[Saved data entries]
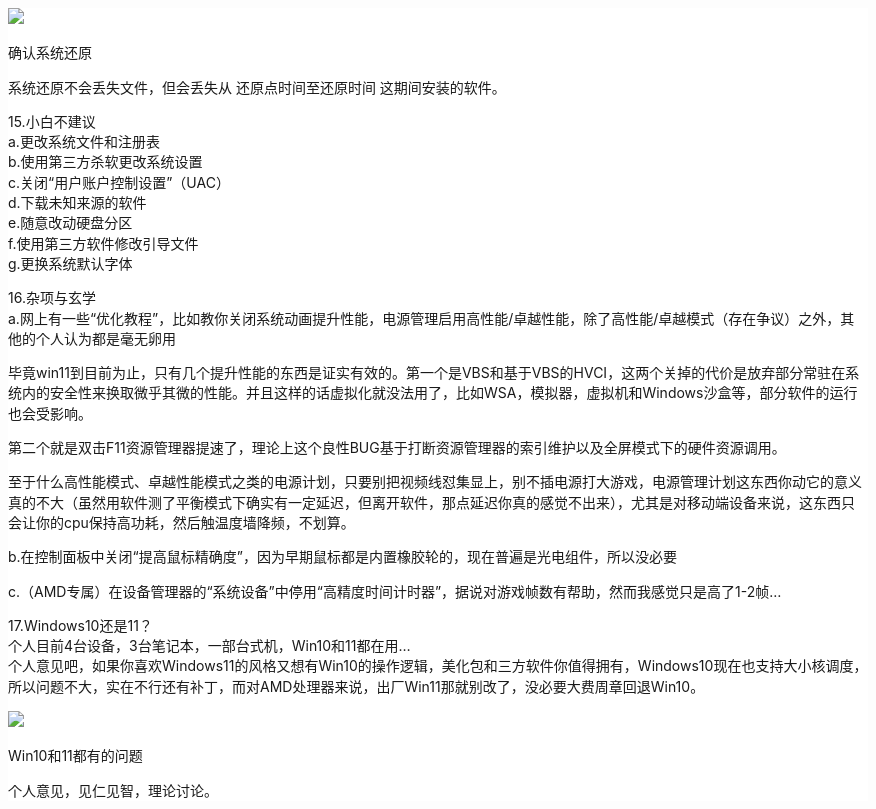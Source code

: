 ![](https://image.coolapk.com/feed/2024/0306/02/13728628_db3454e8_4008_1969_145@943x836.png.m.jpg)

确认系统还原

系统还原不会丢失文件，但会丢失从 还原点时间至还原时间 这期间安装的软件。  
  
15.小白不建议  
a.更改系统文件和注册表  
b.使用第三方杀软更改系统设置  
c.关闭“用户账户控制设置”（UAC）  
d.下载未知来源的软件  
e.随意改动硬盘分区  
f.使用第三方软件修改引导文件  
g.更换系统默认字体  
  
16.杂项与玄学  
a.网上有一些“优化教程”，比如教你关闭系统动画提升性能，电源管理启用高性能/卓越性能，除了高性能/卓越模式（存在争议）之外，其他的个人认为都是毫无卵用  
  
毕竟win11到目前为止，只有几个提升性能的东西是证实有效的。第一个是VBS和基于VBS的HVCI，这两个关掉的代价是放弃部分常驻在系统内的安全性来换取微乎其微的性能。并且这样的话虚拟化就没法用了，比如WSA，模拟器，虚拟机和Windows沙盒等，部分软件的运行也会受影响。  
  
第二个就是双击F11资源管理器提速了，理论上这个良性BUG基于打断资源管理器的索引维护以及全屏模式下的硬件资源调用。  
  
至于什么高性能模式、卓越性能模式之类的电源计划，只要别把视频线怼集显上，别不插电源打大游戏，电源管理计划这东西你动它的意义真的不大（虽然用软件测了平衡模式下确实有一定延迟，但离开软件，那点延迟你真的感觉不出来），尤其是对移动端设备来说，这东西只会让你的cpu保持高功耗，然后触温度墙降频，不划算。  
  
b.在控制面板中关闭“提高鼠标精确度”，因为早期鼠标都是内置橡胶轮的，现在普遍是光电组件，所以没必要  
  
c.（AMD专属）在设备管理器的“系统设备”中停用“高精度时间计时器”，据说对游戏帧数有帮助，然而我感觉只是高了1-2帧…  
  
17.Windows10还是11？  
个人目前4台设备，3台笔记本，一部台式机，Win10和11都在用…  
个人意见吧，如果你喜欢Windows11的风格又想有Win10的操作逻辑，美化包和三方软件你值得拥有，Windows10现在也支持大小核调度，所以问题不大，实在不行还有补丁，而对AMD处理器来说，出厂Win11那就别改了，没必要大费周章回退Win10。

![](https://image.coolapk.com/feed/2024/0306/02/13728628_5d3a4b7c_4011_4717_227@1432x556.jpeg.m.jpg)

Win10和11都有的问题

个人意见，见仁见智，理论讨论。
==
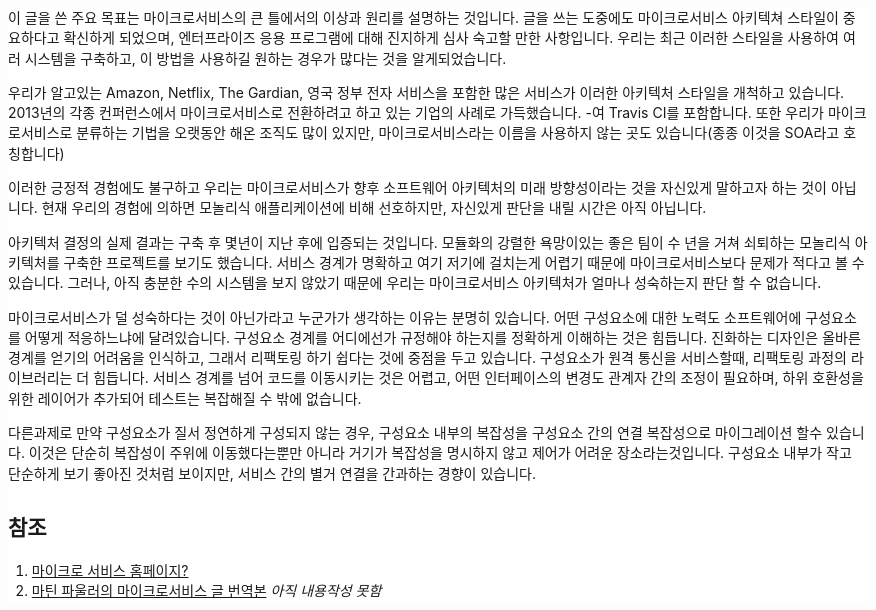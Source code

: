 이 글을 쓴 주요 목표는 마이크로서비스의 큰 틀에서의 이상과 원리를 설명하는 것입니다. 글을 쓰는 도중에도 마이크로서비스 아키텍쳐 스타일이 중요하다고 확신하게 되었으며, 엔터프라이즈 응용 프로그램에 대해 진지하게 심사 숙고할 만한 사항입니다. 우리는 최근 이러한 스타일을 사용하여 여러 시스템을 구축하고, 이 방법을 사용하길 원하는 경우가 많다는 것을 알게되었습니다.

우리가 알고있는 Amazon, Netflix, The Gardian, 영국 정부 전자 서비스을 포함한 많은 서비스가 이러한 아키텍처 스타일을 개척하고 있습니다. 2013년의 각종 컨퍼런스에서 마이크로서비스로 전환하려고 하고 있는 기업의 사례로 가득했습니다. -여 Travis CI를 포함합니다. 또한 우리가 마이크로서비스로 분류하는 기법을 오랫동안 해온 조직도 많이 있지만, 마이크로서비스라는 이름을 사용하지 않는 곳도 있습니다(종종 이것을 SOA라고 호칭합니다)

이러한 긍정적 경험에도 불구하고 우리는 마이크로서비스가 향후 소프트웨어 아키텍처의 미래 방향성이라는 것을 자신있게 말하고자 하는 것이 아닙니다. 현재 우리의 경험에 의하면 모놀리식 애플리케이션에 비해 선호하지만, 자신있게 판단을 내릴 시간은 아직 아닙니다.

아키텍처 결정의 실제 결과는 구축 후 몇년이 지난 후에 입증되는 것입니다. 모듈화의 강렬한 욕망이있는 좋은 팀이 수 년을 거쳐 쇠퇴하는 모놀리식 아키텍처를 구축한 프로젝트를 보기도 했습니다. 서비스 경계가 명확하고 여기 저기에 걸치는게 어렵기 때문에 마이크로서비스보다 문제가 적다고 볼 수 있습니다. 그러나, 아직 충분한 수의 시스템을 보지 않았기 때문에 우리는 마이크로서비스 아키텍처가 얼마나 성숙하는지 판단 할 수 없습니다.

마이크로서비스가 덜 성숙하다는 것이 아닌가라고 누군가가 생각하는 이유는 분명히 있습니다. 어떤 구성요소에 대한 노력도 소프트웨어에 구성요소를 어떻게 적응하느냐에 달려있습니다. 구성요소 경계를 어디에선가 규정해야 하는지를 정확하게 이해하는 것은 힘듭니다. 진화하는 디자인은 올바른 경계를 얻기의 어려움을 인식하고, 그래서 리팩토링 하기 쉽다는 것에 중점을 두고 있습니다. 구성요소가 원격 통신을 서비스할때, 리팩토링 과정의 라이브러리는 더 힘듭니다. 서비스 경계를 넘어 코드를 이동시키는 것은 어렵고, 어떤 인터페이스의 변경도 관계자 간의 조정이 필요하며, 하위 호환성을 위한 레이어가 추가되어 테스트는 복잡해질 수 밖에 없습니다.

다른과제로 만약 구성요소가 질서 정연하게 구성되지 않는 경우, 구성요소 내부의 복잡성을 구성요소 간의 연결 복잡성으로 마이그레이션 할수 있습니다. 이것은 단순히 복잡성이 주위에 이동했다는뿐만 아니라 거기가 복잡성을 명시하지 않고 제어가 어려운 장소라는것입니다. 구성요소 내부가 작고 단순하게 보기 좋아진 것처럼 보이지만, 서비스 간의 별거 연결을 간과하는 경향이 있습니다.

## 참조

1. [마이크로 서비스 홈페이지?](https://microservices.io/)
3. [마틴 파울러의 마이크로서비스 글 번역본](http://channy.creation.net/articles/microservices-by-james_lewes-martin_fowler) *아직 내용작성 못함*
--
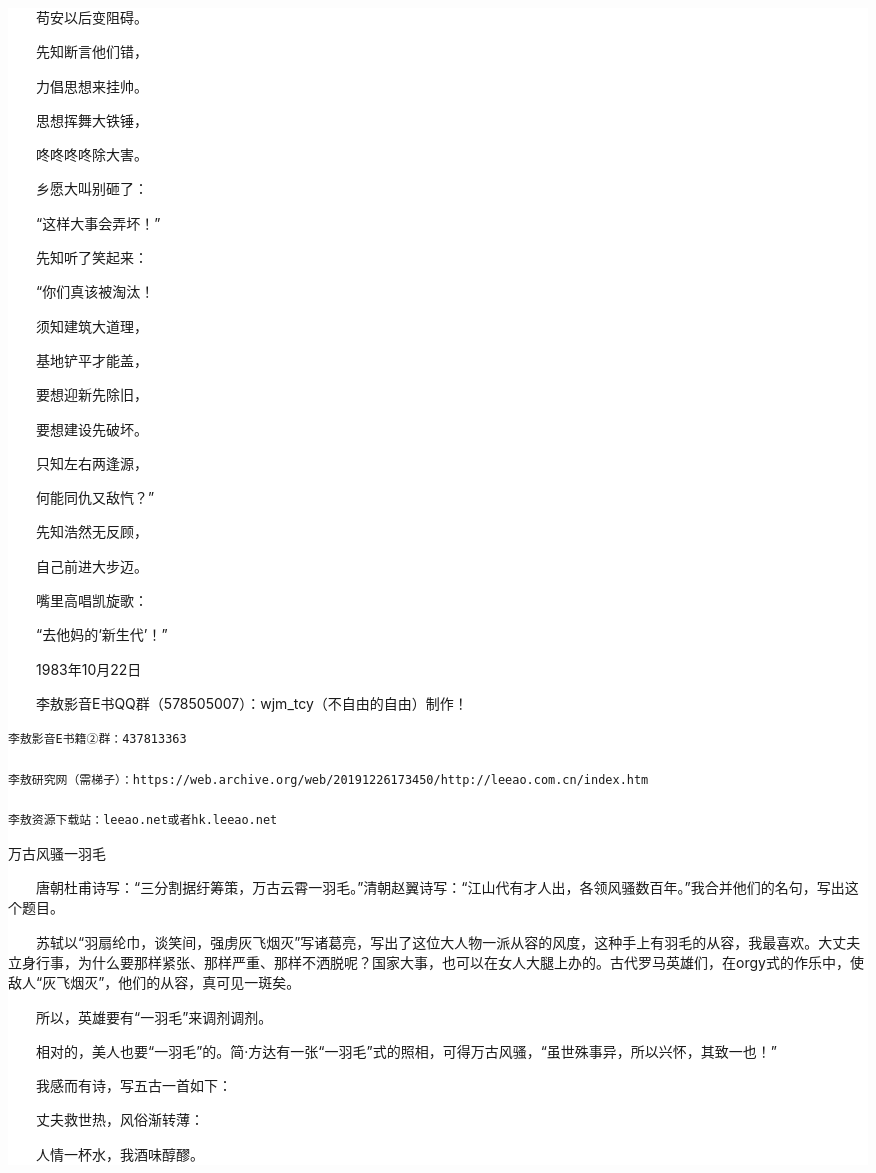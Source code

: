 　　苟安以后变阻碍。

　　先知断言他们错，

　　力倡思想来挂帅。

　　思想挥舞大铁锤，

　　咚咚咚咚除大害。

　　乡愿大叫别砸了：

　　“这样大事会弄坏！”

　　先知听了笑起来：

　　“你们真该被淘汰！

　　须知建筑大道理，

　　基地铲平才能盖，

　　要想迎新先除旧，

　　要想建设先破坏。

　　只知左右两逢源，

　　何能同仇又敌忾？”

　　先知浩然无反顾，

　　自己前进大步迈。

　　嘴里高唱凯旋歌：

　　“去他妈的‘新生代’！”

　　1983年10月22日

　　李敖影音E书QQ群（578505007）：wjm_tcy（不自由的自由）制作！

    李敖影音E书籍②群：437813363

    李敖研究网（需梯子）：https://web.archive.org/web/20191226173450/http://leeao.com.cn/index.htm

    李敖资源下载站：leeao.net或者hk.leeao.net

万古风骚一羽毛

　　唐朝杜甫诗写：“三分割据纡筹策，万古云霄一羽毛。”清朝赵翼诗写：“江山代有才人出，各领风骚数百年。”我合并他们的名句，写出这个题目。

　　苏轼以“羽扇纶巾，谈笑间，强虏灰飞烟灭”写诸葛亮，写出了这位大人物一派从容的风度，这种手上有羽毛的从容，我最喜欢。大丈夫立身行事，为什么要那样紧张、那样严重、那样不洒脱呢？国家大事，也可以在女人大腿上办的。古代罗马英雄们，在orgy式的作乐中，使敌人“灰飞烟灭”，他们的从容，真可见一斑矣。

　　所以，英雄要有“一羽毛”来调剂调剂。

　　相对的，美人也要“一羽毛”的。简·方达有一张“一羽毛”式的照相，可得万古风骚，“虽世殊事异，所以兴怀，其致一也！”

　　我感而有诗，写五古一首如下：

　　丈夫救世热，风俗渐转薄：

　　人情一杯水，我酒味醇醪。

> [WHAT THIS TASK INVOLVES]
Only the lines containing the word "leeao" should be returned from the data above.

> [COMPLETED EXERCISE]
    李敖研究网（需梯子）：https://web.archive.org/web/20191226173450/http://leeao.com.cn/index.htm
    李敖资源下载站：leeao.net或者hk.leeao.net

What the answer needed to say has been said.